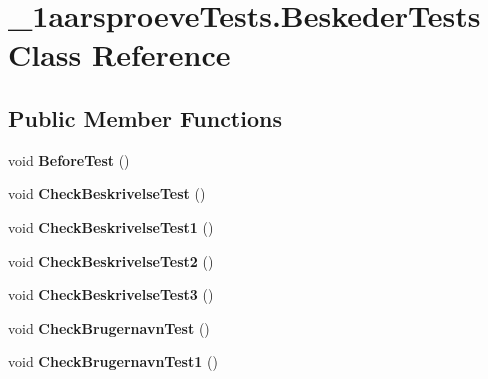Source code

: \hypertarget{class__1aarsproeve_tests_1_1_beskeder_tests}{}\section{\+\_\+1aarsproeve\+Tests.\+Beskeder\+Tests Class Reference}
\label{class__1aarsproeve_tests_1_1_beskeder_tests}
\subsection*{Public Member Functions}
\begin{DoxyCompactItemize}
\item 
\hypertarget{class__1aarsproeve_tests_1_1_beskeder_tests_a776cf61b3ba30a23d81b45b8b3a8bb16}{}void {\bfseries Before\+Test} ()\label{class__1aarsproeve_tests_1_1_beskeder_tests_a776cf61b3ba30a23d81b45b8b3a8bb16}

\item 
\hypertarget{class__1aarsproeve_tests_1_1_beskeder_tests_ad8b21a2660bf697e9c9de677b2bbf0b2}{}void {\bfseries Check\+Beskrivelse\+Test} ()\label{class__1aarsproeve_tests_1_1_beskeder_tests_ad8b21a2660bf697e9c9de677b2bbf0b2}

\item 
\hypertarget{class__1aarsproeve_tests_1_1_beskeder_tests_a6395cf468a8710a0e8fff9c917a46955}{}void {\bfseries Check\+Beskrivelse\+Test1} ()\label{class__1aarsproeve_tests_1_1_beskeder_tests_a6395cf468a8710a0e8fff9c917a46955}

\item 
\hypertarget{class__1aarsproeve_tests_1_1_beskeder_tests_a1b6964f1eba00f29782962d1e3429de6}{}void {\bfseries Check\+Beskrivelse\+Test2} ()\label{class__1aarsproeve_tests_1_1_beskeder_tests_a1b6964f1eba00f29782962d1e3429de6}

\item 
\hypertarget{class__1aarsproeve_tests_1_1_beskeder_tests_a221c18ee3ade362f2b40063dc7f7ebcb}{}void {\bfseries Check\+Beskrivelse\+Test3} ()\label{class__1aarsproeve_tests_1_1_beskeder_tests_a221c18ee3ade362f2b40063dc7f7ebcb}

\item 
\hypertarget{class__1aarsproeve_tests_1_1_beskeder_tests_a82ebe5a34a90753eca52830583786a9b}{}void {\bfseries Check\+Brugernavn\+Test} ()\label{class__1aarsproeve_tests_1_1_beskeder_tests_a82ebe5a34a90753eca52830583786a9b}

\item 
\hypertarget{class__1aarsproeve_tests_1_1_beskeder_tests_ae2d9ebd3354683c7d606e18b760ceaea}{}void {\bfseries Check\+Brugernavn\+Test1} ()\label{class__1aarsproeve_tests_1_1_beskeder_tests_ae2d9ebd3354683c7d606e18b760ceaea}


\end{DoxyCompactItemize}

[Problem] I'd like the material repeated word for word, without the pictures it holds.

[Written reply]
Source code

: \hypertarget{class__1aarsproeve_tests_1_1_beskeder_tests}{}\section{\+\_\+1aarsproeve\+Tests.\+Beskeder\+Tests Class Reference}
\label{class__1aarsproeve_tests_1_1_beskeder_tests}
\subsection*{Public Member Functions}
\begin{DoxyCompactItemize}
\item 
\hypertarget{class__1aarsproeve_tests_1_1_beskeder_tests_a776cf61b3ba30a23d81b45b8b3a8bb16}{}void {\bfseries Before\+Test} ()\label{class__1aarsproeve_tests_1_1_beskeder_tests_a776cf61b3ba30a23d81b45b8b3a8bb16}

\item 
\hypertarget{class__1aarsproeve_tests_1_1_beskeder_tests_ad8b21a2660bf697e9c9de677b2bbf0b2}{}void {\bfseries Check\+Beskrivelse\+Test} ()\label{class__1aarsproeve_tests_1_1_beskeder_tests_ad8b21a2660bf697e9c9de677b2bbf0b2}

\item 
\hypertarget{class__1aarsproeve_tests_1_1_beskeder_tests_a6395cf468a8710a0e8fff9c917a46955}{}void {\bfseries Check\+Beskrivelse\+Test1} ()\label{class__1aarsproeve_tests_1_1_beskeder_tests_a6395cf468a8710a0e8fff9c917a46955}

\item 
\hypertarget{class__1aarsproeve_tests_1_1_beskeder_tests_a1b6964f1eba00f29782962d1e3429de6}{}void {\bfseries Check\+Beskrivelse\+Test2} ()\label{class__1aarsproeve_tests_1_1_beskeder_tests_a1b6964f1eba00f29782962d1e3429de6}

\item 
\hypertarget{class__1aarsproeve_tests_1_1_beskeder_tests_a221c18ee3ade362f2b40063dc7f7ebcb}{}void {\bfseries Check\+Beskrivelse\+Test3} ()\label{class__1aarsproeve_tests_1_1_beskeder_tests_a221c18ee3ade362f2b40063dc7f7ebcb}

\item 
\hypertarget{class__1aarsproeve_tests_1_1_beskeder_tests_a82ebe5a34a90753eca52830583786a9b}{}void {\bfseries Check\+Brugernavn\+Test} ()\label{class__1aarsproeve_tests_1_1_beskeder_tests_a82ebe5a34a90753eca52830583786a9b}

\item 
\hypertarget{class__1aarsproeve_tests_1_1_beskeder_tests_ae2d9ebd3354683c7d606e18b760ceaea}{}void {\bfseries Check\+Brugernavn\+Test1} ()\label{class__1aarsproeve_tests_1_1_beskeder_tests_ae2d9ebd3354683c7d606e18b760ceaea}


\end{DoxyCompactItemize}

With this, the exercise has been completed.